Gold recommends that people use three of her teas to do a seasonal cleanse, to flush out toxins in the body, she said. She advises people to alternate drinking Sun Blood, an Aztec tea designed to balance the blood; Innocence, a tonic from the Canelos Nation for the lymphatic system; and Vitality, a Tlingit Nation formula for the urinary tract.

"A lot of people try to detoxify by not eating, but the nice thing about this is you just need to eat whole foods," said Kedima Levanah, a friend of Gold's and an Ashland intuitive healer who uses the teas in her practice. "It's not an interruption in your whole lifestyle."

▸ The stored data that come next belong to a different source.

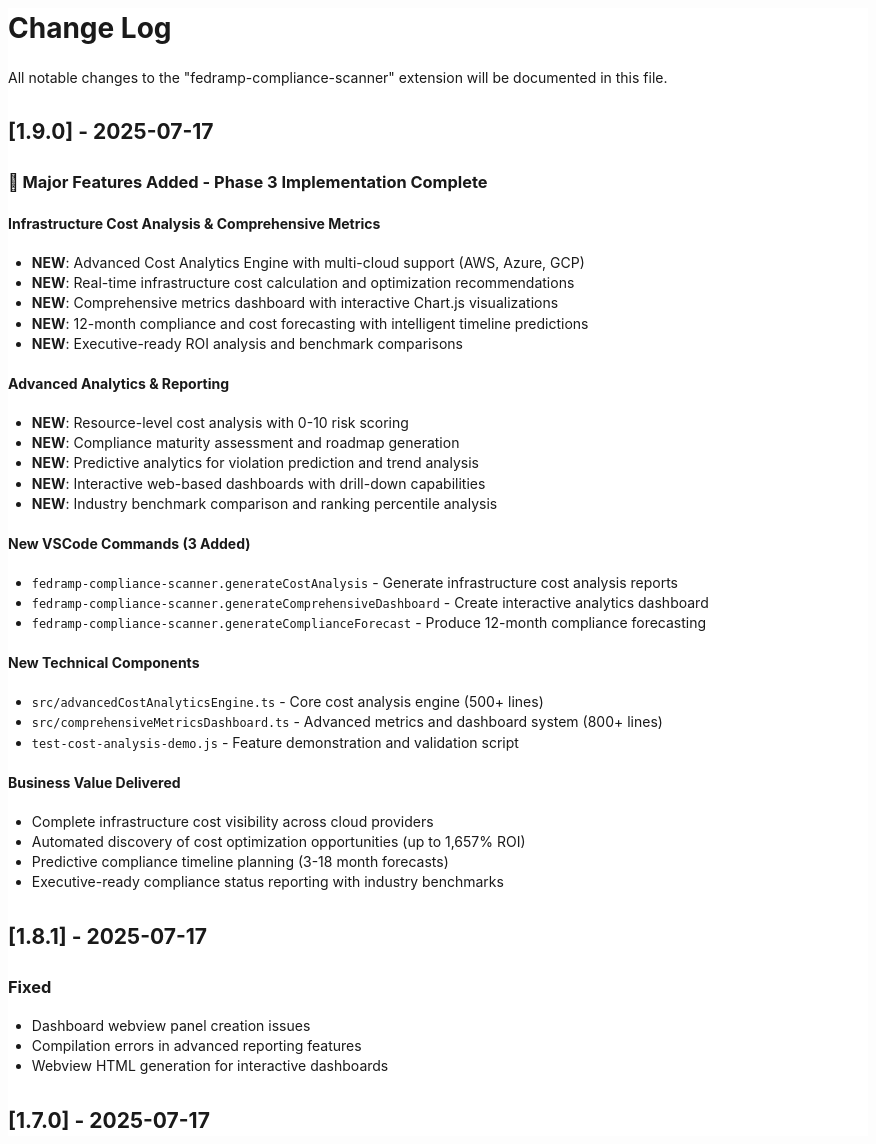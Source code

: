 # Change Log

All notable changes to the "fedramp-compliance-scanner" extension will be documented in this file.

## [1.9.0] - 2025-07-17

### 🚀 Major Features Added - Phase 3 Implementation Complete

#### **Infrastructure Cost Analysis & Comprehensive Metrics**
- **NEW**: Advanced Cost Analytics Engine with multi-cloud support (AWS, Azure, GCP)
- **NEW**: Real-time infrastructure cost calculation and optimization recommendations
- **NEW**: Comprehensive metrics dashboard with interactive Chart.js visualizations
- **NEW**: 12-month compliance and cost forecasting with intelligent timeline predictions
- **NEW**: Executive-ready ROI analysis and benchmark comparisons

#### **Advanced Analytics & Reporting**
- **NEW**: Resource-level cost analysis with 0-10 risk scoring
- **NEW**: Compliance maturity assessment and roadmap generation
- **NEW**: Predictive analytics for violation prediction and trend analysis
- **NEW**: Interactive web-based dashboards with drill-down capabilities
- **NEW**: Industry benchmark comparison and ranking percentile analysis

#### **New VSCode Commands (3 Added)**
- `fedramp-compliance-scanner.generateCostAnalysis` - Generate infrastructure cost analysis reports
- `fedramp-compliance-scanner.generateComprehensiveDashboard` - Create interactive analytics dashboard
- `fedramp-compliance-scanner.generateComplianceForecast` - Produce 12-month compliance forecasting

#### **New Technical Components**
- `src/advancedCostAnalyticsEngine.ts` - Core cost analysis engine (500+ lines)
- `src/comprehensiveMetricsDashboard.ts` - Advanced metrics and dashboard system (800+ lines)
- `test-cost-analysis-demo.js` - Feature demonstration and validation script

#### **Business Value Delivered**
- Complete infrastructure cost visibility across cloud providers
- Automated discovery of cost optimization opportunities (up to 1,657% ROI)
- Predictive compliance timeline planning (3-18 month forecasts)
- Executive-ready compliance status reporting with industry benchmarks

## [1.8.1] - 2025-07-17

### Fixed
- Dashboard webview panel creation issues
- Compilation errors in advanced reporting features
- Webview HTML generation for interactive dashboards

## [1.7.0] - 2025-07-17

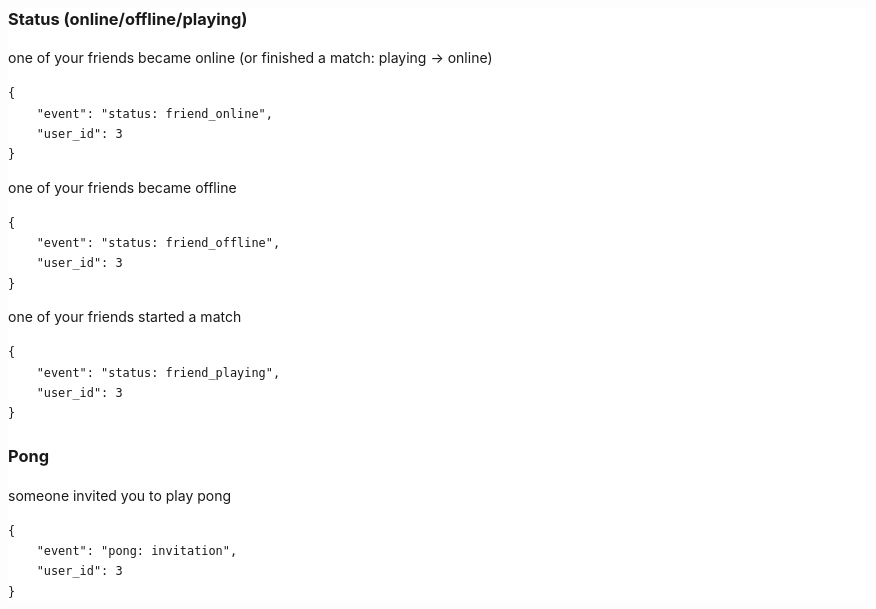 ### Status (online/offline/playing)

one of your friends became online (or finished a match: playing -> online)

```
{
    "event": "status: friend_online",
    "user_id": 3
}
```

one of your friends became offline

```
{
    "event": "status: friend_offline",
    "user_id": 3
}
```

one of your friends started a match

```
{
    "event": "status: friend_playing",
    "user_id": 3
}
```

### Pong

someone invited you to play pong

```
{
    "event": "pong: invitation",
    "user_id": 3
}
```
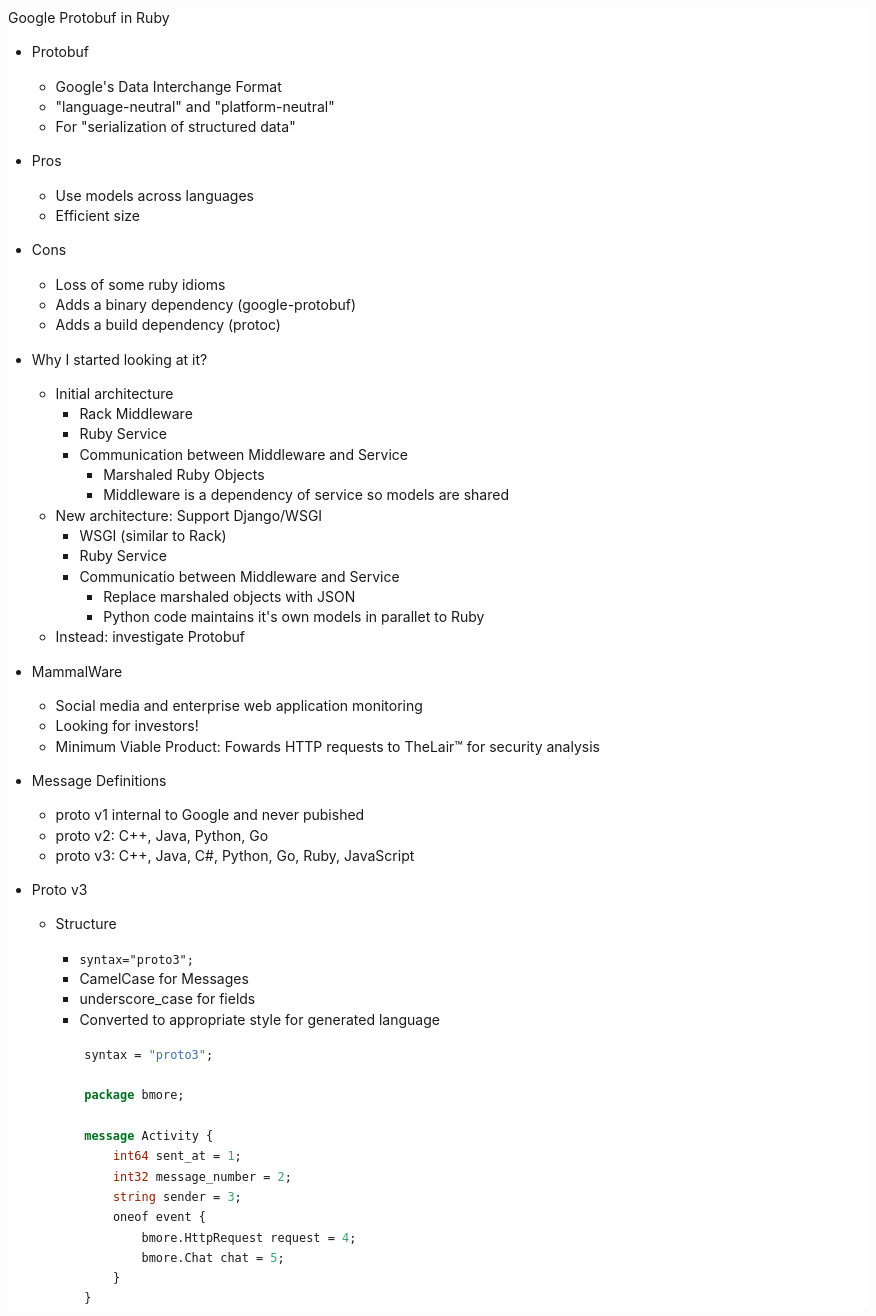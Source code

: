 Google Protobuf in Ruby

* Protobuf
  * Google's Data Interchange Format
  * "language-neutral" and "platform-neutral"
  * For "serialization of structured data"

* Pros
  * Use models across languages
  * Efficient size

* Cons
  * Loss of some ruby idioms
  * Adds a binary dependency (google-protobuf)
  * Adds a build dependency (protoc)

* Why I started looking at it?
  * Initial architecture
    * Rack Middleware
    * Ruby Service
    * Communication between Middleware and Service 
      * Marshaled Ruby Objects
      * Middleware is a dependency of service so models are shared
  * New architecture: Support Django/WSGI 
    * WSGI (similar to Rack)
    * Ruby Service
    * Communicatio between Middleware and Service
      * Replace marshaled objects with JSON
      * Python code maintains it's own models in parallet to Ruby
  * Instead: investigate Protobuf

* MammalWare
	* Social media and enterprise web application monitoring
  * Looking for investors!
  * Minimum Viable Product: Fowards HTTP requests to TheLair™ for security analysis

* Message Definitions
  * proto v1 internal to Google and never pubished
  * proto v2: C++, Java, Python, Go
  * proto v3: C++, Java, C#, Python, Go, Ruby, JavaScript

* Proto v3
  * Structure
    * `syntax="proto3";`
    * CamelCase for Messages
    * underscore_case for fields
    * Converted to appropriate style for generated language

    ```protobuf
		syntax = "proto3";
		
		package bmore;
		
		message Activity {
			int64 sent_at = 1;
			int32 message_number = 2;
			string sender = 3;
			oneof event {
				bmore.HttpRequest request = 4;
				bmore.Chat chat = 5;
			}
		}
    ```
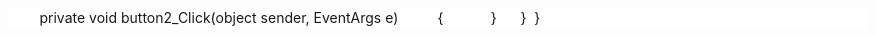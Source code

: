 &nbsp;&nbsp;&nbsp;&nbsp;&nbsp;&nbsp;&nbsp;&nbsp;<span class="cs__keyword">private</span>&nbsp;<span class="cs__keyword">void</span>&nbsp;button2_Click(<span class="cs__keyword">object</span>&nbsp;sender,&nbsp;EventArgs&nbsp;e)&nbsp;
&nbsp;&nbsp;&nbsp;&nbsp;&nbsp;&nbsp;&nbsp;&nbsp;{&nbsp;
&nbsp;
&nbsp;&nbsp;&nbsp;&nbsp;&nbsp;&nbsp;&nbsp;&nbsp;}&nbsp;
&nbsp;&nbsp;&nbsp;&nbsp;}&nbsp;
}&nbsp;
</pre>
</div>
</div>
</div>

Gold also uses an Iroquois Nation formula to make a "caffeine alternative" brew, called Rising Sun. Alternatively, she makes a "relaxing and pain-relieving" blend named Peaceful Warrior, using an Apache Nation formula that calls for valerian root, which is also a prominent ingredient in the prescription drug Valium.

Levanah, who treats recovering alcoholics — among her other clients — has seen her patients visibly relax and become more focused after drinking the Peaceful Warrior blend, she said.

"I immediately saw the look on the people's faces change. They immediately went into a state of relaxation," she said. "They're really powerful and potent teas, and they're really helpful to my patients."

Gold's most popular tea is her Old Crow blend, which comes from several Northern tribes and is designed to be used as a respiratory aid by people with the flu, colds or similar ailments.

In addition to teas, Gold makes a bath blend, which is supposed to be prepared like tea, but poured into a bath. The sage, lavender, peppermint and other herbs help relax bathers and draw out impurities in their bodies, she said.

The business of tea

Despite the recession, Gold continues to see business increase and hopes to soon expand Two Moon Teas by making more blends and distributing in more stores, she said.

She's also teaching a few community members how to make the teas, in order to pass down the formulas, she said.

And anytime Gold has a chance to serve the tea to Native American people or share the formulas with them, she does so, she said.

"In honor of the tradition and legacy, I don't own these: They belong to the people," she said.